De plus, il n’aurait pas trop à chercher, le poisson était déjà dans la nasse. Il ouvrit la fenêtre de discussion.

« Hello. Vous a-t-on déjà dit ce soir que vous étiez la plus jolie ? »

Nightcall.

Joséphine était étourdie par le vin et la beauté de ce jeune éphèbe.

Il avait tout pour lui : le teint hâlé, le cheveu court, l’œil de velours et ce sourire, ces dents, parfaites, tout ce qu’elle aimait. Ils avaient commencé à flirter depuis deux semaines déjà. Il était entreprenant ce soir, ses compliments lui réchauffaient le cœur et le bas du ventre.

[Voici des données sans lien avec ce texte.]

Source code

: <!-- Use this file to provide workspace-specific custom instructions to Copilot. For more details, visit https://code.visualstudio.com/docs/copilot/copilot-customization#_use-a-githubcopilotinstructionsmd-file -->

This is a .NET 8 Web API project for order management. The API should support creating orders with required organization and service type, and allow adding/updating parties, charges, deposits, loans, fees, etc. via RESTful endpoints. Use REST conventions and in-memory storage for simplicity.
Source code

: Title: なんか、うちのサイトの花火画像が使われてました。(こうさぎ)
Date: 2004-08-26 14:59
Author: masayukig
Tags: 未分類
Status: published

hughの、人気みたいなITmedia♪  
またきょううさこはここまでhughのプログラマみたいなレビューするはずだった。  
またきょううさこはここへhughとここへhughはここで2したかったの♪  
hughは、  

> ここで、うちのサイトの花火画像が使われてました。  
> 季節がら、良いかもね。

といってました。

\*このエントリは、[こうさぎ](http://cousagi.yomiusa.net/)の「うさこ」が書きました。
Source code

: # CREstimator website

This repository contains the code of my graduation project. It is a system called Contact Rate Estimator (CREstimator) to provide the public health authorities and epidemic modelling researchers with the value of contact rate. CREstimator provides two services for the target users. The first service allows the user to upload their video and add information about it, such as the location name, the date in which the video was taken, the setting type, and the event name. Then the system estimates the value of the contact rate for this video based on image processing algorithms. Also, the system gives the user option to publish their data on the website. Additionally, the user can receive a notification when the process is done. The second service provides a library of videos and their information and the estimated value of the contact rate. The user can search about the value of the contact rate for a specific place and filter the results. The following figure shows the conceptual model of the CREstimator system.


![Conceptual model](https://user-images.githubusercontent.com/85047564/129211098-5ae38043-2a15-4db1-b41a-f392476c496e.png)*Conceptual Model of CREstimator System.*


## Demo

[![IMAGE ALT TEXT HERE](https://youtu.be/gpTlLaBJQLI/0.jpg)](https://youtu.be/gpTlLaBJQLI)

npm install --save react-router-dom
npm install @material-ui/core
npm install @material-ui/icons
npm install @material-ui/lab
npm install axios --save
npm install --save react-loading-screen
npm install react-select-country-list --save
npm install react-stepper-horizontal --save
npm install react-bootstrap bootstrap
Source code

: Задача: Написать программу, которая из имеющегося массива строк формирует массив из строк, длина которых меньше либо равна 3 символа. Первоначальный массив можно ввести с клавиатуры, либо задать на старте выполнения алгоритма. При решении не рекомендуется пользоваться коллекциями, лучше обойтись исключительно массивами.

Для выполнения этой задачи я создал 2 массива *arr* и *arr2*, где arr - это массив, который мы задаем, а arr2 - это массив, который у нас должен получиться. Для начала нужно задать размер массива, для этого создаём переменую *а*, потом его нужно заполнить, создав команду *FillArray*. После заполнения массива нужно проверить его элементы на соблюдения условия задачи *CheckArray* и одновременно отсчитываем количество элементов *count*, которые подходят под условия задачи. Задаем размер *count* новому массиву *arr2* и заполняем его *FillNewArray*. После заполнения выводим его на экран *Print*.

Pour la première fois, ils étaient passés en « cam ». Elle avait maintenant la certitude que la photo reçue quelques jours auparavant correspondait bien au personnage. Il ne l’avait pas bernée, le beau jeune homme en maillot de bain au bord de la piscine était bien celui qu’elle regardait en ce moment se servir un verre de rhum.

Elle ne l’avait pas trompé non plus ; elle ne craignait pas de se montrer ; elle était splendide, mince, musclée, parfaite pour son âge, âge qu’elle ne lui avait pas révélé malgré tout. Elle avait cerné le personnage. Lorsqu’il verrait les tablettes de chocolat et la croupe ferme qu’elle pouvait encore fièrement afficher, il craquerait, comme tous les autres.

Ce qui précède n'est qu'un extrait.